WHAT YOU ARE ASKED TO DO: Repeat the stretch of entries below from the line with "### 2.6.3 可视化与弹幕联动 ✅" through the line with "- [ ] 实现LLM JSON模式调用". Include both ends and add nothing.

------ INPUT DATA

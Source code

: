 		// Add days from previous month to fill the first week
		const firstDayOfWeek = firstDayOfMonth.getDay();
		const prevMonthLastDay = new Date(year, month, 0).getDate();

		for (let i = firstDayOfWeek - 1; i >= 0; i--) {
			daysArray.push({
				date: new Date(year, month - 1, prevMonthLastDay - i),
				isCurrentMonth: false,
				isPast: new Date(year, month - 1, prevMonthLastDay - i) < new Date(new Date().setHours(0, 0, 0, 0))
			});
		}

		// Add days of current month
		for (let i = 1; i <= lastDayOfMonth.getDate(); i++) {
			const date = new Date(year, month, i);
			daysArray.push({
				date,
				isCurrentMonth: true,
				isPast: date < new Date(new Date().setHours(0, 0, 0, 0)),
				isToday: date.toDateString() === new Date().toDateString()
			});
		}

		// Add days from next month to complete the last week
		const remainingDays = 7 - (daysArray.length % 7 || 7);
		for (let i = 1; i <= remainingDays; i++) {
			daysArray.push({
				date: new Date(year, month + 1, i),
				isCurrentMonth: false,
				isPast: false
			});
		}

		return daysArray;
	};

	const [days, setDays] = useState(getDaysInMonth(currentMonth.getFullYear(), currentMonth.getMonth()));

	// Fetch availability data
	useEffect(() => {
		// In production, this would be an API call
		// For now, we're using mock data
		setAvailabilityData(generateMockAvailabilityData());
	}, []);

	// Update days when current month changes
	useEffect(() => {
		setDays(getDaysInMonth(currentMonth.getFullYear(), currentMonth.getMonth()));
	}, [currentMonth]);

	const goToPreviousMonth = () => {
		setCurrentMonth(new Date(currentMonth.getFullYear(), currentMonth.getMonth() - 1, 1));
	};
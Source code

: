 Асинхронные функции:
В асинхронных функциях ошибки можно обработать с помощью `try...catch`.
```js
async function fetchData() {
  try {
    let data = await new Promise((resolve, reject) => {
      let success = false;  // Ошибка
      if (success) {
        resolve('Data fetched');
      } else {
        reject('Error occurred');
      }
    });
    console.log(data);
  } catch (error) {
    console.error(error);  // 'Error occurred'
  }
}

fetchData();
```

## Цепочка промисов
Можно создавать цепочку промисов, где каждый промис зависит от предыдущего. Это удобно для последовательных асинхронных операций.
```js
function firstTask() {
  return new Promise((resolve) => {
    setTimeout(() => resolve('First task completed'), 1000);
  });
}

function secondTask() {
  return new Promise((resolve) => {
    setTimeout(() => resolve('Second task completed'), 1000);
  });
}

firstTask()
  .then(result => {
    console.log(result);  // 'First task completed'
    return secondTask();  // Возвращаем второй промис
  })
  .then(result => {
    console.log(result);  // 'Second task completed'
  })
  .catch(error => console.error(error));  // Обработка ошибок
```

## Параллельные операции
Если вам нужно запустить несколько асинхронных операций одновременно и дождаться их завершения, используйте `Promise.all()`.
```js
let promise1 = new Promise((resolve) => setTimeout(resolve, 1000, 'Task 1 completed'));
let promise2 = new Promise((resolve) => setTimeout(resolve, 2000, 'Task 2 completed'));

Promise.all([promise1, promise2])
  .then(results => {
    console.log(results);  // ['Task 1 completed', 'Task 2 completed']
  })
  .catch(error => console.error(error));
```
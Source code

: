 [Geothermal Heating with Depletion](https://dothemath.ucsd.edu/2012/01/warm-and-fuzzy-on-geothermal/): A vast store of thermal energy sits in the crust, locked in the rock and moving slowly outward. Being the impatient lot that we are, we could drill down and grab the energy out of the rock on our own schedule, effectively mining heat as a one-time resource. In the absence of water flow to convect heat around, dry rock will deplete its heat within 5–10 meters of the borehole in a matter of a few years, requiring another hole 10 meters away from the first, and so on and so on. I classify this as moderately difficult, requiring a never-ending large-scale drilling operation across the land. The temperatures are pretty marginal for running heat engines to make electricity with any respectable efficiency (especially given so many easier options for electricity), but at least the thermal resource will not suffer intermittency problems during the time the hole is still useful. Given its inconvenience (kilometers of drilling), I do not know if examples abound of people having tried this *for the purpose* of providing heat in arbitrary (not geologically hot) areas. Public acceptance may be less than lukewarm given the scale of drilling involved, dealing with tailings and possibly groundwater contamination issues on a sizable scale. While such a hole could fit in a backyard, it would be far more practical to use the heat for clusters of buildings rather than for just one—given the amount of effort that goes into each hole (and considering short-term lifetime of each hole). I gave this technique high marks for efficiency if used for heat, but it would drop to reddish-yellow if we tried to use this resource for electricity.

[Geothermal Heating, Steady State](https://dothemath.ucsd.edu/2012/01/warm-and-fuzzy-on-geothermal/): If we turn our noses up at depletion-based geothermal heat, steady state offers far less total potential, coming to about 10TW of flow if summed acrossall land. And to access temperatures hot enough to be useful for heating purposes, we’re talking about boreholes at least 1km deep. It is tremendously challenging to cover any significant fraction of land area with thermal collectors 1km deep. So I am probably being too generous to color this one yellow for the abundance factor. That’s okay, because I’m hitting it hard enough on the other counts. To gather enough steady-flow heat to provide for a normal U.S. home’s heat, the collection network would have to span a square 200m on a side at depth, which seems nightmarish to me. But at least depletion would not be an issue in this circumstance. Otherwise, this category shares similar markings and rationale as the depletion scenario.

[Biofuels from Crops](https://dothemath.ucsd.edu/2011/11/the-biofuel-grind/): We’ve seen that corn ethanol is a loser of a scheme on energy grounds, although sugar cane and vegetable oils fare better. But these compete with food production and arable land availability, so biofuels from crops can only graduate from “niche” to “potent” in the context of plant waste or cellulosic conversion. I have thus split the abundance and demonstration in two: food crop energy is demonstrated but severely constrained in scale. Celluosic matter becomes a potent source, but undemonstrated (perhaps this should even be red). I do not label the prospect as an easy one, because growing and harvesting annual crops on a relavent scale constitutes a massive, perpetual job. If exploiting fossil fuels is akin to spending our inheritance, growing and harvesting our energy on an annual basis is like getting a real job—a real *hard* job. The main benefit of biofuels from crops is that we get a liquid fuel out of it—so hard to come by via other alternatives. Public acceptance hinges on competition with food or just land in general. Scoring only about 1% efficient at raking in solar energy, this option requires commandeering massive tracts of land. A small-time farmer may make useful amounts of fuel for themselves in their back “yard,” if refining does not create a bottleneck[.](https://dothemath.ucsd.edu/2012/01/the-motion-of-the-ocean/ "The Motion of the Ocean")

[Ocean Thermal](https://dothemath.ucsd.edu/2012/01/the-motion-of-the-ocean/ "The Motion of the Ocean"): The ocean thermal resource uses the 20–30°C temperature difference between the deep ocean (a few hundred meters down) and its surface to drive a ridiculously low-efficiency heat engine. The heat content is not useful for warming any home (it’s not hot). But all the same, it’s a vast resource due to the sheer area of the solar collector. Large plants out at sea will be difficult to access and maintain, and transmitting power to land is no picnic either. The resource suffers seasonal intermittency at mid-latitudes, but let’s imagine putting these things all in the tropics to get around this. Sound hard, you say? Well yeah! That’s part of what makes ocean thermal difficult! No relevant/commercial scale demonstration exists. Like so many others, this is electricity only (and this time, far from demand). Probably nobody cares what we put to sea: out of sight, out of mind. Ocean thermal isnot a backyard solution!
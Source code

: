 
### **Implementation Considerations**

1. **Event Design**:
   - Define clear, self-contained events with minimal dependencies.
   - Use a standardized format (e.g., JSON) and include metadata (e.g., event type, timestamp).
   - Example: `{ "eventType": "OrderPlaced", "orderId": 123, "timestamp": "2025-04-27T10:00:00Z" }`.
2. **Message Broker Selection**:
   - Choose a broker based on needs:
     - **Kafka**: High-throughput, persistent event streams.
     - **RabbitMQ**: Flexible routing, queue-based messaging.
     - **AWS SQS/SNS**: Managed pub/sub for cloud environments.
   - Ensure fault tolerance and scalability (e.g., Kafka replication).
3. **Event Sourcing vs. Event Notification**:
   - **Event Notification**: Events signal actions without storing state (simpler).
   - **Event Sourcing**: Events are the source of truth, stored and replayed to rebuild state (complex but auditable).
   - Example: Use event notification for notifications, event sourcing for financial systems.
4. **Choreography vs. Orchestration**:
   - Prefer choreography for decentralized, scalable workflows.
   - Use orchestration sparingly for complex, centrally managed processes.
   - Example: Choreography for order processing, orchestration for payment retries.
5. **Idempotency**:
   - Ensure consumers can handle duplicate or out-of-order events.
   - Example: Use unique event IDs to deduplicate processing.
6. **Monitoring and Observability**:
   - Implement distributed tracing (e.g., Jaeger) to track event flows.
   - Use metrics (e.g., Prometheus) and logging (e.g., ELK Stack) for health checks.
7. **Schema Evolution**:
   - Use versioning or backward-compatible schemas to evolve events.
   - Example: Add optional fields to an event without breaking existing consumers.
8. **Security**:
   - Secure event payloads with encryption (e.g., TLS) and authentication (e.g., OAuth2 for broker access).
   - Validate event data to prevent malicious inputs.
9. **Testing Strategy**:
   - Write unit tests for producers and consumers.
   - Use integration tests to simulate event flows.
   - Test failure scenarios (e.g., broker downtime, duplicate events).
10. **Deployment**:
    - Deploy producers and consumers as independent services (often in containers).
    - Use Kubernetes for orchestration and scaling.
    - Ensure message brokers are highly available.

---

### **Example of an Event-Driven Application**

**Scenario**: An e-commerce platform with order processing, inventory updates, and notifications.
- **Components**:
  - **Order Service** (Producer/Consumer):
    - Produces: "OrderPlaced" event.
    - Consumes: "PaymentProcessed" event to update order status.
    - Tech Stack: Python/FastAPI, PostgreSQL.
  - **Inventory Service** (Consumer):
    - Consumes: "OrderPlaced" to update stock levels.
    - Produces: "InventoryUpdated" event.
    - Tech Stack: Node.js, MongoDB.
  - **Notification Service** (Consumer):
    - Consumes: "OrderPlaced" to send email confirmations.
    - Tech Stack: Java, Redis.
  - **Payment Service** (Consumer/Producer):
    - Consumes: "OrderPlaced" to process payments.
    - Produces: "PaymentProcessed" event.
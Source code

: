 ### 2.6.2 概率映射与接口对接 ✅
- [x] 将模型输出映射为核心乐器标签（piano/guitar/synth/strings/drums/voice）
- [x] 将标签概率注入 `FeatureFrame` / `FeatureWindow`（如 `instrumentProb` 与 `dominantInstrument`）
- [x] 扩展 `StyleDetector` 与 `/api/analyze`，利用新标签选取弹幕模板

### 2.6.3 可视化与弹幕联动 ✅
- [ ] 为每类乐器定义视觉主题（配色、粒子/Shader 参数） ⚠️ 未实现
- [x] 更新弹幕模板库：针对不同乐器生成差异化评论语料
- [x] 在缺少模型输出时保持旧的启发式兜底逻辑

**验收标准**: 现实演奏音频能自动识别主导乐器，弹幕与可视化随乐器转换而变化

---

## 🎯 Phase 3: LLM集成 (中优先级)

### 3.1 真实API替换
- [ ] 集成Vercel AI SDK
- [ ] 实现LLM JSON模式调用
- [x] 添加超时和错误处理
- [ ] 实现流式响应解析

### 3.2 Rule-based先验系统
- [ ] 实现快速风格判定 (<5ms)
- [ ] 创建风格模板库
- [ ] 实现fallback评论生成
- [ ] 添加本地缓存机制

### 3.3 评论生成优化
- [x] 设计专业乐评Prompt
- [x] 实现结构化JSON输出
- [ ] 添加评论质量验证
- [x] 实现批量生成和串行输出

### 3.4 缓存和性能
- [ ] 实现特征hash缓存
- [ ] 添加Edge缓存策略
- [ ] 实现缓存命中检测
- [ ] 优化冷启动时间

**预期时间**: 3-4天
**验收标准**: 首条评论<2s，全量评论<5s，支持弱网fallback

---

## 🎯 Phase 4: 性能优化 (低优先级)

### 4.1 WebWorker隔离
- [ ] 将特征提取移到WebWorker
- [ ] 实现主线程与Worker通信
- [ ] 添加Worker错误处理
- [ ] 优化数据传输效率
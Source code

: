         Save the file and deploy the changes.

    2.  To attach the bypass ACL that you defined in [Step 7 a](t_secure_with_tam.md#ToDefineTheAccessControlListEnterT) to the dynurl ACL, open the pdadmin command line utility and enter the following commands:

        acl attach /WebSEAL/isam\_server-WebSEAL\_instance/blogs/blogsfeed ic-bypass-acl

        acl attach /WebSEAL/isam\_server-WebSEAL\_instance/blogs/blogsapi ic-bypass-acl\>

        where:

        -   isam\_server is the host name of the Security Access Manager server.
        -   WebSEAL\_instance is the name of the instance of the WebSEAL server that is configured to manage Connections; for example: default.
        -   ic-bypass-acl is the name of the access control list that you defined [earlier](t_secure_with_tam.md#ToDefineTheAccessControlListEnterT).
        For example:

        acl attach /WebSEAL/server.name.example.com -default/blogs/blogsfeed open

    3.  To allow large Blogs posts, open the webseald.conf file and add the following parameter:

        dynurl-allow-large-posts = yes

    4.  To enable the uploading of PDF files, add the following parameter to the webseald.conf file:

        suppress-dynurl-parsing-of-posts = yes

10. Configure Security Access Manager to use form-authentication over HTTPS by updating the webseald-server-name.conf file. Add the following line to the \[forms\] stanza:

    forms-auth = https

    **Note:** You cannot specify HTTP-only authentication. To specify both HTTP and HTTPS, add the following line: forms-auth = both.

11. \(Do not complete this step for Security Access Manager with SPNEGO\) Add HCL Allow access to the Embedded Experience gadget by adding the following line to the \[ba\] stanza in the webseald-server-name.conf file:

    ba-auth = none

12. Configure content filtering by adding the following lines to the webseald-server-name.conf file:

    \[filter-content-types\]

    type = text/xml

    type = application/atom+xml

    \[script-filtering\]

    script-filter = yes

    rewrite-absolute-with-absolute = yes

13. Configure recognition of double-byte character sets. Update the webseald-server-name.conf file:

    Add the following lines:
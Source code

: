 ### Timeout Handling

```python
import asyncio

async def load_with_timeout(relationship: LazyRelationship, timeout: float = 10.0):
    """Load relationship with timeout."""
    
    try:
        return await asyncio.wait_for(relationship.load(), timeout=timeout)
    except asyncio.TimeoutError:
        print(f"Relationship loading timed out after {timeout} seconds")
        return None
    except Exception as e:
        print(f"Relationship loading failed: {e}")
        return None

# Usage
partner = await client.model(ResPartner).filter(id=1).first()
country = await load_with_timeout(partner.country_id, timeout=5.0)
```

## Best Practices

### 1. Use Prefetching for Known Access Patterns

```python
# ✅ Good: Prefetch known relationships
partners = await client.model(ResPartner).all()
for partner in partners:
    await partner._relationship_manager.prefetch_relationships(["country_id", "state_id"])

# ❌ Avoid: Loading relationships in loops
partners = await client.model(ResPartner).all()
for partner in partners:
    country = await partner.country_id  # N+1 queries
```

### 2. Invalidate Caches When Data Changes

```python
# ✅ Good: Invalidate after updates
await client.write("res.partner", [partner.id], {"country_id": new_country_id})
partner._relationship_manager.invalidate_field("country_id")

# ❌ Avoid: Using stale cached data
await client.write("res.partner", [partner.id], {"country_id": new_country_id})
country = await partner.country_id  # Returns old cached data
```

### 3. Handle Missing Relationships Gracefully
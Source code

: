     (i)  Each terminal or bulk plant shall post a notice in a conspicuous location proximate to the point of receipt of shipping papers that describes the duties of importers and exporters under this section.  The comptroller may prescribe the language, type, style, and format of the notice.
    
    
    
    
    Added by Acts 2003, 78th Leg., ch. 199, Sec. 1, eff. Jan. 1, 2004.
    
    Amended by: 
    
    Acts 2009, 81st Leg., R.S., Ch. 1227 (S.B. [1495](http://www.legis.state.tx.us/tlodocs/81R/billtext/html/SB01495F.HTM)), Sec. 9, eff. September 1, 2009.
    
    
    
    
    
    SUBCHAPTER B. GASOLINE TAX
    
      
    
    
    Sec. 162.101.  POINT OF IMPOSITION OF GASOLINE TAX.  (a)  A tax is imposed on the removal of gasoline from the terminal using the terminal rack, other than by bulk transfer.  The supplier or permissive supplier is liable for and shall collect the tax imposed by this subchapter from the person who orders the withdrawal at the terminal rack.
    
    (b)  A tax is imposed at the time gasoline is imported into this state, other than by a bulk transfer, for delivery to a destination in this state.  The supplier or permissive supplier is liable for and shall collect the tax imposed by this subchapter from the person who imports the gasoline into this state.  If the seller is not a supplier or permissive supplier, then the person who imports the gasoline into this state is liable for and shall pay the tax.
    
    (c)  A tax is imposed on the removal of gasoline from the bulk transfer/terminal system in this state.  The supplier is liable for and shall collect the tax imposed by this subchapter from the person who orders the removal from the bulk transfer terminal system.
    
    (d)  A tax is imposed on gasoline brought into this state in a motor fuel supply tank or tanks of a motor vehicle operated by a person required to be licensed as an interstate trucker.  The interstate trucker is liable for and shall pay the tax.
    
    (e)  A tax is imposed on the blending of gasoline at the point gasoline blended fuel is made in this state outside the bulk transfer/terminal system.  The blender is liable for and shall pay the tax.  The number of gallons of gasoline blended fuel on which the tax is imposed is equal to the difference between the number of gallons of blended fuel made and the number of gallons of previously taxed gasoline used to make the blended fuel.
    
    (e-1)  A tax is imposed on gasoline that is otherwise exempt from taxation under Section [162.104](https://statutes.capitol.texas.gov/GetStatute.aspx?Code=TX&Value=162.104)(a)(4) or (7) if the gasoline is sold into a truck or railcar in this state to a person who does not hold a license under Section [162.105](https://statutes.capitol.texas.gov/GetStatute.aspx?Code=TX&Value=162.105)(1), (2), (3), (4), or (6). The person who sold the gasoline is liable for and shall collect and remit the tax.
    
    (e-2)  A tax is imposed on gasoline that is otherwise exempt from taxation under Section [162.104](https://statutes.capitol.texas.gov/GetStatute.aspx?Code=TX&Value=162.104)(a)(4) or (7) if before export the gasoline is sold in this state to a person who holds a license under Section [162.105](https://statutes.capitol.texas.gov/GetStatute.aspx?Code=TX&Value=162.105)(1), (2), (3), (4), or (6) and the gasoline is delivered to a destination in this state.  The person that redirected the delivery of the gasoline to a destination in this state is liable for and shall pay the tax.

------------

SOLVED PROBLEM:
### 2.6.3 可视化与弹幕联动 ✅
- [ ] 为每类乐器定义视觉主题（配色、粒子/Shader 参数） ⚠️ 未实现
- [x] 更新弹幕模板库：针对不同乐器生成差异化评论语料
- [x] 在缺少模型输出时保持旧的启发式兜底逻辑

**验收标准**: 现实演奏音频能自动识别主导乐器，弹幕与可视化随乐器转换而变化

---

## 🎯 Phase 3: LLM集成 (中优先级)

### 3.1 真实API替换
- [ ] 集成Vercel AI SDK
- [ ] 实现LLM JSON模式调用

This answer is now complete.